▶ _Exercise objective_
Among the records below, which lines contain the string "Runoff"? Report them.

Stored items from a collection:
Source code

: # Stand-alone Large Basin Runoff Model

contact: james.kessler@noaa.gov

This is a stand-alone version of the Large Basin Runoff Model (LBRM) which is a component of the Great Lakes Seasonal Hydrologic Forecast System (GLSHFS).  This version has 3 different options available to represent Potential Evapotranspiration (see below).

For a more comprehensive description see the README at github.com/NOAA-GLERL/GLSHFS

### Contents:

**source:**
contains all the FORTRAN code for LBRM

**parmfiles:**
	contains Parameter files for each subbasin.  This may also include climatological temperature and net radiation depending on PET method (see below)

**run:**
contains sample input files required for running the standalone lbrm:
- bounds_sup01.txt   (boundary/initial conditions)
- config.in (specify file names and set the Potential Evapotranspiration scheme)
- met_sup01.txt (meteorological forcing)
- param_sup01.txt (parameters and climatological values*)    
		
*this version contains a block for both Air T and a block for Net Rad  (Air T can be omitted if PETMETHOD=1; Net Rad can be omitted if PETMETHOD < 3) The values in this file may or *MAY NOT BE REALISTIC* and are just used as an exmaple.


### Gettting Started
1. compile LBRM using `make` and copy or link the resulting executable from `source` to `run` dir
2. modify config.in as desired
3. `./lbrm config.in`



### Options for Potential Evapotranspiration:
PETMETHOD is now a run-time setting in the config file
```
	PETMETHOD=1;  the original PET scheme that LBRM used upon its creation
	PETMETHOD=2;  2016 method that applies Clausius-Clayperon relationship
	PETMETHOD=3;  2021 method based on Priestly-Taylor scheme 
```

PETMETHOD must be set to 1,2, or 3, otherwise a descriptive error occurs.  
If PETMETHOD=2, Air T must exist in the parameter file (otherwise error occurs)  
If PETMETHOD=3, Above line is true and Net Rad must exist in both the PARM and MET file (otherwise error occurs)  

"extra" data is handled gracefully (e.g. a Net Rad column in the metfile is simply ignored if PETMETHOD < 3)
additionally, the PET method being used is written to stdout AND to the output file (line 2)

▶ _Solution to this problem_
: # Stand-alone Large Basin Runoff Model
This is a stand-alone version of the Large Basin Runoff Model (LBRM) which is a component of the Great Lakes Seasonal Hydrologic Forecast System (GLSHFS).  This version has 3 different options available to represent Potential Evapotranspiration (see below).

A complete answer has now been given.